Com diferentes personagens e uma narrativa rica, o romance tenta nos mostrar fatos que nos remetem à metrópole moderna de hoje, analisando os valores familiares da sociedade, bem como dinâmicas sociais e padrões de organização familiar da sociedade atual.
Com uma linguagem simples, natural, direta, o autor utiliza imparcialidade e objetividade para ressaltar atos, o destino, o caráter e as motivações dos personagens. A estrutura da obra é basicamente o predomínio dos personagens sobre o enredo. Retrata a realidade destes utilizando um recurso de descrição detalhada do ambiente onde a cena foi ocorrida.
A narrativa dá ênfase à liberdade de expressão das personagens, destacando suas condições
psicológicas e morais.O Cortiço, através de várias mulheres apresentadas, nos remete a uma imitação da vida real, ou seja, temos os assuntos do mundo real de maneira objetiva, documental e fotográfica sem a participação do subjetivismo do artista. Não se tem uma visão demasiada,
ordenada da vida, o que parece artificial, já que a vida possui um ritmo irregular. O romance tenta mostrar as vidas de todas as mulheres que foram destacadas como realmente são, utilizando-se da técnica da observação e documentação.
Nenhuma atitude de tais mulheres apresentadas não é gratuita, há sempre uma explicação lógica e cientificamente aceitável para tais comportamentos. Uma literatura de construção à qual se confundem os sentimentos com os dos personagens. O intuito seria denunciar as desigualdades sociais através de uma pintura verdadeira da vida dos humildes e obscuros, através das várias mulheres que estão habitualmente em torno de nós.

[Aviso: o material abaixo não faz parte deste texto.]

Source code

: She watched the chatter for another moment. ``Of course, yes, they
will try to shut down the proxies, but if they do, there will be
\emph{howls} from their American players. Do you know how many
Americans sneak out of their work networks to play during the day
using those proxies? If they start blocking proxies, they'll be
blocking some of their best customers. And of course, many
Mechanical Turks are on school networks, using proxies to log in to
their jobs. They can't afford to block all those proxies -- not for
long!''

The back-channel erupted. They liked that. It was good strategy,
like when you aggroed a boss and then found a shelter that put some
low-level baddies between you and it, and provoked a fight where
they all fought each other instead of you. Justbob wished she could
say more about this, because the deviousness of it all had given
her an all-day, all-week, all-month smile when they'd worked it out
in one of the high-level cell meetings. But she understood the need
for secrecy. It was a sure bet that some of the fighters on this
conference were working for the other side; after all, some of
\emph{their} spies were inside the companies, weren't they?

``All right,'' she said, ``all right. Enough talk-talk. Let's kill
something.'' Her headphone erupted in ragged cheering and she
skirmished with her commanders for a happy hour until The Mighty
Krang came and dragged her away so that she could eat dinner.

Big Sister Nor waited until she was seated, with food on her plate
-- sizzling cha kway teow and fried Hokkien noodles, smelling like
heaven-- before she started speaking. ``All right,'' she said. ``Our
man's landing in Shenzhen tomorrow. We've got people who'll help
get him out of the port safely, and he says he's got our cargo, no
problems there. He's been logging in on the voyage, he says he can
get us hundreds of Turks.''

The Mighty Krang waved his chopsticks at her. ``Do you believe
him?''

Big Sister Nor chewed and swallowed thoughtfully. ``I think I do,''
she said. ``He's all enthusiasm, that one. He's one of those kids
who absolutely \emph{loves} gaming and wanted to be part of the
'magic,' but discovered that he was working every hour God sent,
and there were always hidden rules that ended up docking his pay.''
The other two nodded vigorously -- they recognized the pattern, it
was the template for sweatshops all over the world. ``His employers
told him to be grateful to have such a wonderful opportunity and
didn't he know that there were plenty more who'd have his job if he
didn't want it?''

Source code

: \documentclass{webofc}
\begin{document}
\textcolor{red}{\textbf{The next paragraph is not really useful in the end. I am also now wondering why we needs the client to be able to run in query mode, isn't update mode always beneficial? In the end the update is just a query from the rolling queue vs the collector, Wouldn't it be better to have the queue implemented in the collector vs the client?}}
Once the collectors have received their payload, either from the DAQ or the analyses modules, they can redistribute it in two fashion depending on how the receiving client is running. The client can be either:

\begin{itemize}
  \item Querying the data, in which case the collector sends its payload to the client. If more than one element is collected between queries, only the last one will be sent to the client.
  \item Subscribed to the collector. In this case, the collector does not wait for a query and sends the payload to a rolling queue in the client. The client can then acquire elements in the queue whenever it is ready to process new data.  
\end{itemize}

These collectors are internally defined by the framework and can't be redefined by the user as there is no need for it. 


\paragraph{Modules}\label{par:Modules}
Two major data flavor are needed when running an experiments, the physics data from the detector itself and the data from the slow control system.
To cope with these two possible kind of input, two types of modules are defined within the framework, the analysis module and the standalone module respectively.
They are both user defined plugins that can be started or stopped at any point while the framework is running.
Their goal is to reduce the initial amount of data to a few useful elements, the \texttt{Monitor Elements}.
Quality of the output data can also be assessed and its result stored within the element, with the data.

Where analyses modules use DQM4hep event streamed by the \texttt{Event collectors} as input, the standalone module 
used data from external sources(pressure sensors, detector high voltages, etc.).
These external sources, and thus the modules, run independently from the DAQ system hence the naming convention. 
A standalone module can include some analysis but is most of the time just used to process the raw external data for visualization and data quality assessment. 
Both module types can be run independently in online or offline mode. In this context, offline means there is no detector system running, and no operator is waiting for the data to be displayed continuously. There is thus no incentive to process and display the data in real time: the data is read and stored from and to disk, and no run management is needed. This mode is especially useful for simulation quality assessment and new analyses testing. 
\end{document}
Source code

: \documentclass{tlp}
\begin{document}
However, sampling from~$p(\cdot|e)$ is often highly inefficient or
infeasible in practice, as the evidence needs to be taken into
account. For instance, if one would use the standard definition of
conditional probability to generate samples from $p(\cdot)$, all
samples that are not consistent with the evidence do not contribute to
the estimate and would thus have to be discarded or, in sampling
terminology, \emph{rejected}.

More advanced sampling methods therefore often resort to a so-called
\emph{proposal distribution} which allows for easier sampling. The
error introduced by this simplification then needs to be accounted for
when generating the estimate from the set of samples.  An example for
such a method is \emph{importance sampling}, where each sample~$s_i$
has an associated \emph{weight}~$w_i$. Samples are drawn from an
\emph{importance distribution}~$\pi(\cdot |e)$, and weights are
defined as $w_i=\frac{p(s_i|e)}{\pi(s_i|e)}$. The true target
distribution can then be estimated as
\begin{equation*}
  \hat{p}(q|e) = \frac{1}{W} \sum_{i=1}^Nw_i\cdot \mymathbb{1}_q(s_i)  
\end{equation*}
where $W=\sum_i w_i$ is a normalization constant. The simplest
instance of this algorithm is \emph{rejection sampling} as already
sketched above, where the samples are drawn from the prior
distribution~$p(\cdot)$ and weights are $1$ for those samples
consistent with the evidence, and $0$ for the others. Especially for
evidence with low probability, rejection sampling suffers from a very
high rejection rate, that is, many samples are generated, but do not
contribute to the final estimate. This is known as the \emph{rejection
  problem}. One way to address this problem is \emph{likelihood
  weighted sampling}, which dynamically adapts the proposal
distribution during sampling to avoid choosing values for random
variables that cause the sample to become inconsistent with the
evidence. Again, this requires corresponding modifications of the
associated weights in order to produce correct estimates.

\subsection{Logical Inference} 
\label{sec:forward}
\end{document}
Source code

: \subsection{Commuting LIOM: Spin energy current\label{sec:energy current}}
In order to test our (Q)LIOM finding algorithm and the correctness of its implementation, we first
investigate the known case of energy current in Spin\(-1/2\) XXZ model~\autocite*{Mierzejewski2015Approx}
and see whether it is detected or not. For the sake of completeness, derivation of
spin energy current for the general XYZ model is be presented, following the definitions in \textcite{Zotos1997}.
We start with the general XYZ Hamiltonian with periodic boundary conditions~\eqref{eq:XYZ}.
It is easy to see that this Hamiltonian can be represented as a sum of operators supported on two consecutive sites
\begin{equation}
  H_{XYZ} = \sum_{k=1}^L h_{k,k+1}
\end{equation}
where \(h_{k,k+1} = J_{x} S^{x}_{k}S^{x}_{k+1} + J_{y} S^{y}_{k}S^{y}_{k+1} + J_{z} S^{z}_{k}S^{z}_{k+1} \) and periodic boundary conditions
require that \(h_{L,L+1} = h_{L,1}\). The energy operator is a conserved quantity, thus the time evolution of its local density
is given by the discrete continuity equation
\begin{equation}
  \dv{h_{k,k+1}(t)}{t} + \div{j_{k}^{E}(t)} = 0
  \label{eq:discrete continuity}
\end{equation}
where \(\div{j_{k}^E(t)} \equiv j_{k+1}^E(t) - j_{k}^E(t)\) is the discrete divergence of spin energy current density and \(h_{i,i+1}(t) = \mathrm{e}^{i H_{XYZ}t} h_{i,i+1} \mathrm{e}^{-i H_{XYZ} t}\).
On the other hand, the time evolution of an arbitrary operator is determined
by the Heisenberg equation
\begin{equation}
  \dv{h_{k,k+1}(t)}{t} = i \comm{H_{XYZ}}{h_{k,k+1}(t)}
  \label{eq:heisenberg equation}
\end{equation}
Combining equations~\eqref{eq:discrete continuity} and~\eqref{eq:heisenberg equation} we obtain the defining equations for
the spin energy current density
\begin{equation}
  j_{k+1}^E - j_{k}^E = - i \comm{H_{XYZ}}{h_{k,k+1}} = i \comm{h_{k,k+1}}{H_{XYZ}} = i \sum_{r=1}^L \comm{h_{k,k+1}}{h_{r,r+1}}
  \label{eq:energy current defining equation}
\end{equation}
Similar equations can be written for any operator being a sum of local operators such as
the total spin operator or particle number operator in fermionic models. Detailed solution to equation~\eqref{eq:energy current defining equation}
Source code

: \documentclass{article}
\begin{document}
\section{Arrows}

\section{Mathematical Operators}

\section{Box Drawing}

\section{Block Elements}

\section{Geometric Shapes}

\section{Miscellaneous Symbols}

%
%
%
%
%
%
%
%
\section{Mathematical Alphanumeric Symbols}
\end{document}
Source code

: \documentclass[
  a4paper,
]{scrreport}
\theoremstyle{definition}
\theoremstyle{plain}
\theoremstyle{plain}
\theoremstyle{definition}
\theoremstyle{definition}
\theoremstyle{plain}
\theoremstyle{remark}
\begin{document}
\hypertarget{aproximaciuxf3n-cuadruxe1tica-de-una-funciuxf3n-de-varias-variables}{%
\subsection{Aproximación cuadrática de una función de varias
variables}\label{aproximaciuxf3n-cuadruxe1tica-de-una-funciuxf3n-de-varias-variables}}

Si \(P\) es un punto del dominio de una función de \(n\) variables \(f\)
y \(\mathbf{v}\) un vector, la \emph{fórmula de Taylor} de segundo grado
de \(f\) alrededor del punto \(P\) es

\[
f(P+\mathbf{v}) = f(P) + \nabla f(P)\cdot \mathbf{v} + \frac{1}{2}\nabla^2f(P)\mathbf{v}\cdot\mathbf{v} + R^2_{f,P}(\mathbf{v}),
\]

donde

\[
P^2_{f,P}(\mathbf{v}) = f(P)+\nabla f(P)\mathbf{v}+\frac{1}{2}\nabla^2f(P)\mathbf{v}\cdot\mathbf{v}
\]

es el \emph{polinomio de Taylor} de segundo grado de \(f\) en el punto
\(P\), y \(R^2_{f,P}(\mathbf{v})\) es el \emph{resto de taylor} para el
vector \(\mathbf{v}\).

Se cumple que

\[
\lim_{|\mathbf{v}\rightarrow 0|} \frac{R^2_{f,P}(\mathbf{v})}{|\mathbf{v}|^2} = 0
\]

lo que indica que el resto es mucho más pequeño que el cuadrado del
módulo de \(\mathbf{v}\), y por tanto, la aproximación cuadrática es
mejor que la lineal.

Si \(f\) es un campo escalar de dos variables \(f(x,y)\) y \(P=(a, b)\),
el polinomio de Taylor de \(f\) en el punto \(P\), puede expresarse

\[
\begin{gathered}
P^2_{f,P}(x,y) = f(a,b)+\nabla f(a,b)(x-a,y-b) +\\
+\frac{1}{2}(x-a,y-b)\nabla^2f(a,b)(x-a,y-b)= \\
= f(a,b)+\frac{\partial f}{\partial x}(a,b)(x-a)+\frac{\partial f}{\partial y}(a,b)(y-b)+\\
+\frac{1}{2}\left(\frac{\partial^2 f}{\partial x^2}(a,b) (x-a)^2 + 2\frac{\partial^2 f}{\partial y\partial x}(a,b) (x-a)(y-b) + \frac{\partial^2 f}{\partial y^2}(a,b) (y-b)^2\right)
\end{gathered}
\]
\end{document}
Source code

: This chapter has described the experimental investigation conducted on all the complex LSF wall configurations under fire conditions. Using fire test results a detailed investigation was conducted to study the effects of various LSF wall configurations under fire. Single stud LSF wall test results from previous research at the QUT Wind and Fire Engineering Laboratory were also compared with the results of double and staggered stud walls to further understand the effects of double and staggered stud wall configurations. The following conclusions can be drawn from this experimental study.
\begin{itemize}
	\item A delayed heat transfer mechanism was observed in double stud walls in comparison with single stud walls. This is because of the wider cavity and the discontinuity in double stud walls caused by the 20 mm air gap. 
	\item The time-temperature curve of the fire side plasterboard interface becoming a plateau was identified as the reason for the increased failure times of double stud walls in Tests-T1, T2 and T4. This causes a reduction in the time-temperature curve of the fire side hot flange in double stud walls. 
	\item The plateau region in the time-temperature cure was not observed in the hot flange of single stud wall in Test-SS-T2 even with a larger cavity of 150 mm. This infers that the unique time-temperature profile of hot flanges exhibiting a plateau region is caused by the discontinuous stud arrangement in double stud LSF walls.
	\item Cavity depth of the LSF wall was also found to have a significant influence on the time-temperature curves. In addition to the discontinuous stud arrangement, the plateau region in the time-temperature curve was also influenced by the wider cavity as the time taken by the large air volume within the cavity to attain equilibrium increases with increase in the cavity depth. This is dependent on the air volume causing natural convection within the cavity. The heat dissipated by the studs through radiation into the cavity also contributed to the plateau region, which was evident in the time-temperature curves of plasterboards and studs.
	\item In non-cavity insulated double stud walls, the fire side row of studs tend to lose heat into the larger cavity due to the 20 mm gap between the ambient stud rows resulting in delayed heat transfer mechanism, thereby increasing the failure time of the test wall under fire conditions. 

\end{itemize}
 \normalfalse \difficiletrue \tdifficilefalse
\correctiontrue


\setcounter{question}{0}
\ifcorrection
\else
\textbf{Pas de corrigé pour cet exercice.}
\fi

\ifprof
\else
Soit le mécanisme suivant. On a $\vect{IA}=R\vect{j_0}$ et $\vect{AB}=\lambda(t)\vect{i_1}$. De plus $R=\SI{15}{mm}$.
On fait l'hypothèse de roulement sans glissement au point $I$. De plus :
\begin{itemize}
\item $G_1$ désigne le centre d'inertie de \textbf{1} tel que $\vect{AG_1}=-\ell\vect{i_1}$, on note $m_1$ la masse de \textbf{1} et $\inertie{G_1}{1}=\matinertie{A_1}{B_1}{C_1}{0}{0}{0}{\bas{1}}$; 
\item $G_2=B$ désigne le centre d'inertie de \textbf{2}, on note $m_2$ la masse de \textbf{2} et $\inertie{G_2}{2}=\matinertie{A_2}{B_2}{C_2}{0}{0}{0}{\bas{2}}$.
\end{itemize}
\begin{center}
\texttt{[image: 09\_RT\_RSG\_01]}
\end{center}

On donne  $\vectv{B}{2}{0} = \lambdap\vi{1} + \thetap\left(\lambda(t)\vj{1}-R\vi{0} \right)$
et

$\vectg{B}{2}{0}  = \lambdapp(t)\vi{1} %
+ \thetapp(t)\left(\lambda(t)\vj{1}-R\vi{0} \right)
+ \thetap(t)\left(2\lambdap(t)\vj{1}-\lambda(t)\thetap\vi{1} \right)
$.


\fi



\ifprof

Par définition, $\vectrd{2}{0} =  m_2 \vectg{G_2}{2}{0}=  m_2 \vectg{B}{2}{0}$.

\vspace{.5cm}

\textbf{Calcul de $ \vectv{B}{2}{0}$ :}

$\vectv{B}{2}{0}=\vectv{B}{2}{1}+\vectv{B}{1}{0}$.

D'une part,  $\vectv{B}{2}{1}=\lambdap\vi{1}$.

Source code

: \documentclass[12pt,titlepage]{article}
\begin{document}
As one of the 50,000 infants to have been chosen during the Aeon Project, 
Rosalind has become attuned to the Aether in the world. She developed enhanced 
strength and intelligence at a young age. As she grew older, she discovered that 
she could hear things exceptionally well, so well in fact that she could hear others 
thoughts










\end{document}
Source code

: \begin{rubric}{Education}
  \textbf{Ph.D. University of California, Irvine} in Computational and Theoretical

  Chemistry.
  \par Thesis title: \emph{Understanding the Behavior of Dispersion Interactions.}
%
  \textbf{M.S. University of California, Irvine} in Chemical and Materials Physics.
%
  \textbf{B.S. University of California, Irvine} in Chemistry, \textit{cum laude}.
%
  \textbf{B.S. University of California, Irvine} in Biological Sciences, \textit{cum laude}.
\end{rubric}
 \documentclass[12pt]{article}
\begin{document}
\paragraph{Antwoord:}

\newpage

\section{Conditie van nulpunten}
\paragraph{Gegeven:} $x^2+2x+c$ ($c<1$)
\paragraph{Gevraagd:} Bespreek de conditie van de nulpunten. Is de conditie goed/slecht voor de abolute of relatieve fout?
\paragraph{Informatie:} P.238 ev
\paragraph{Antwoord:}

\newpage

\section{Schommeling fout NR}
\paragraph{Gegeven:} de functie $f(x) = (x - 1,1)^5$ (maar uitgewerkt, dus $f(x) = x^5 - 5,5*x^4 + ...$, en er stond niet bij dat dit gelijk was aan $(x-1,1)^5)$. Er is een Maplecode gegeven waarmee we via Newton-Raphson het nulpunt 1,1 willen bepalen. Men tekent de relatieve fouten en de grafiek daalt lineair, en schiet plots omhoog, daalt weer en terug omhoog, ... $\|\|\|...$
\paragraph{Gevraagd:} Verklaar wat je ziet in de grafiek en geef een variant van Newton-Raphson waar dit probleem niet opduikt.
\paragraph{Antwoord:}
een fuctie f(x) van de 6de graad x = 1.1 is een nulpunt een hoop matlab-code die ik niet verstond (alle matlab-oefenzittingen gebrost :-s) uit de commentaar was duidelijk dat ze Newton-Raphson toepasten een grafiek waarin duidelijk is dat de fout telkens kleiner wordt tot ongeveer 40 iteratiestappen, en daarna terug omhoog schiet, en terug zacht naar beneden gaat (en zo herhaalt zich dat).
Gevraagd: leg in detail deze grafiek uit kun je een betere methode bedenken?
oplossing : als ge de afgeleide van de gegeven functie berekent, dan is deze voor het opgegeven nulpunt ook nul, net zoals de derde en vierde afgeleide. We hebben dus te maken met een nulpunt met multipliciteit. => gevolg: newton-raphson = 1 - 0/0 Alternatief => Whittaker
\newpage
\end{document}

Aluísio Azevedo consegue conduzir o drama das mulheres adúlteras, solteiras, lavadeiras, independentes e subordinadas, fazendo com que o próprio desfecho não pareça arbitrário, mas uma transposição dos casos reais.

Por meio de um contexto político e social, ele tenta nos mostrar o óbvio, com um olhar crítico, ou seja, a miséria escandalosa em que vive boa parte de nossa população.
Pelos valores familiares, destaca também o aumento do número de famílias chefiadas por mulheres, ou seja, relata-nos a autonomia da mulher.